Legal publishers need to understand that the number of competitors is not going to shrink — it’s going to multiply tenfold. And these competitors won’t have overhead, distribution, payroll or marketing costs to deal with — they’ll write when they want to, promote themselves by word of mouth, sell as much focused advertising as they like, and establish themselves as individual brand-name forces. Seth Godin was right: blogs are going to create thousands of expert media outlets with a total staff complement of one. It’s already started.

What does this have to with you, the 21st-century lawyer? Two things. First, the day is soon coming when you won’t have to accept whatever the legal publishers decide you should know about. You can order tailored, in-depth legal news delivered to your desktop, be it through RSS feeds from the local courthouse, Yahoo! legal newsgroup postings, or a free e-newsletter from a sole practitioner outside Winnipeg who tracks the federal child support guidelines religiously.

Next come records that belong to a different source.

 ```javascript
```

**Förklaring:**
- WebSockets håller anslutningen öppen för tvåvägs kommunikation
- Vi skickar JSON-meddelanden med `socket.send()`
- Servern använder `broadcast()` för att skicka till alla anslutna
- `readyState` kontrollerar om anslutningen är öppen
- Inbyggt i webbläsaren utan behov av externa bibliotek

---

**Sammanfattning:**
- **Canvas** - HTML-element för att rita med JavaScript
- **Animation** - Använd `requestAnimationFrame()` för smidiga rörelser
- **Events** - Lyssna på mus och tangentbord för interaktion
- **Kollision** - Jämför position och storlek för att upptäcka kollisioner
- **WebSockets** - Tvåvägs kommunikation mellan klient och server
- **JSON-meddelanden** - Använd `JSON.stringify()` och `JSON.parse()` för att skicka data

Second, you should take the opportunity right now to become one of those publishers. As Troy McClure so rightly said, “It’s remarkably easy!” All you need is excellent knowledge of your subject area, a real interest in talking about it, and a ten-minute introduction to blogging. Ask Mike Fitzgibbon, David Fraser, Christine Mingie, or any of the bloggers on Steve Matthews’ list — they’re the vanguard of tomorrow’s legal periodical publisher.

Ten years from now — maybe sooner — that list of magazines and newspapers I provided earlier is going to seem archaic. The doors to the legal publishing marketplace are swinging wide.

Addenda:

— Where do blog networks like the ALM Legal Blog Watch fit in? I give ALM full credit for trying to work blogs into a somewhat traditional business model. ALM’s problem is going to be maintaining its own importance in the partnership. The bloggers supply the content, the advertisers supply the money, and ALM gives … what? Distribution? Profile? Legitimacy? These are all things that ALM provides now, but that the individual bloggers are rapidly acquiring on their own. Eventually, the bloggers are going to ask ALM: what do we need you for?

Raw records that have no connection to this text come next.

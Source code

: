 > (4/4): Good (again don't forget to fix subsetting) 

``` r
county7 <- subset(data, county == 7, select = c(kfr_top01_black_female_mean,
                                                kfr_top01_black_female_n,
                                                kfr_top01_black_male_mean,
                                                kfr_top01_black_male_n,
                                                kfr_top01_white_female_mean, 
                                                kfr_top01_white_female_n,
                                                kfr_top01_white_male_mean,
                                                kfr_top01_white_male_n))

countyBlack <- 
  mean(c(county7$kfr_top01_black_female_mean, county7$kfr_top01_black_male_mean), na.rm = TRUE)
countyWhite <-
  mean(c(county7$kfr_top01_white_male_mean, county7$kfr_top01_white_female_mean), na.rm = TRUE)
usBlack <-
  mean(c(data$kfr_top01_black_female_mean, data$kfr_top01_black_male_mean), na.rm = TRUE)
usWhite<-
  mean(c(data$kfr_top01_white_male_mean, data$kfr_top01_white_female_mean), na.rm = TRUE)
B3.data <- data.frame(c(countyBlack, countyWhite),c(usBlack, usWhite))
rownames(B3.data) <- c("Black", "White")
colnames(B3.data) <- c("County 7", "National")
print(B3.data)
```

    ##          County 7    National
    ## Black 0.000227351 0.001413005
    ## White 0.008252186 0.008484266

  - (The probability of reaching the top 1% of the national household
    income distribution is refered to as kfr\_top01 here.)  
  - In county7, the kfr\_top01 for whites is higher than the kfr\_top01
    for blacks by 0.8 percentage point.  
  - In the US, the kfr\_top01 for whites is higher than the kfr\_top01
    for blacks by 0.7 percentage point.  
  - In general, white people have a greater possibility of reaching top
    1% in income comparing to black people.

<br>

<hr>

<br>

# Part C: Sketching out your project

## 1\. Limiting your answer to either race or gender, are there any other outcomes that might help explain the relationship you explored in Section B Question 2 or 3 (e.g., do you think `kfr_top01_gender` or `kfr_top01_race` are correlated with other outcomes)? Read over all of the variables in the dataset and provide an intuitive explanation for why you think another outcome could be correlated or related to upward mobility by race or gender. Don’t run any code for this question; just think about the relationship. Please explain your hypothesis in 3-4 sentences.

Dennis Kennedy and Jim Calloway, to cite just two examples, are becoming brands unto themselves, and more are following all the time. In the long run, the most widely read bloggers aren’t going to need a traditional distribution network. And eventually, the ALM blog network could start looking a little like Saturday Night Live — a launching pad for future stars who keep leaving to strike it big on their own.

The only successful blog network model I can foresee is one that’s grouped around a specific set of themes and ideologies — the Huffington Post looks like a good example. It helps to have entertainment celebrities blogging for you, of course.

Lexpert was the first publication to recognize that this is a fragmented profession with dozens of niches waiting to be filled, and that narrowcasting is the way of the future. It deserves full credit for recognizing this and for seizing an important niche early on. That’s a lesson that needs to be understood by everyone who wants to supply services, information or opinion to lawyers today. Trying to be everything to everyone dooms you to be nothing much to anyone.

— I keep wondering myself when the online providers like QL/Lexis and Carswell/Westlaw will be affected by the democratization of legal information on the Internet. I get the sense CANLII has taken some of the market share (I’d be interested in knowing how much), and full RSS update capacity in every court would take some more, I imagine.

But until someone like Google creates an advertising-based free-access legal research functionality — which seems plausible, at least — the online providers should continue to do alright. I think Simon Chester touched on these sorts of issues in a Slaw post last November, “What would Microsoft research make of law?”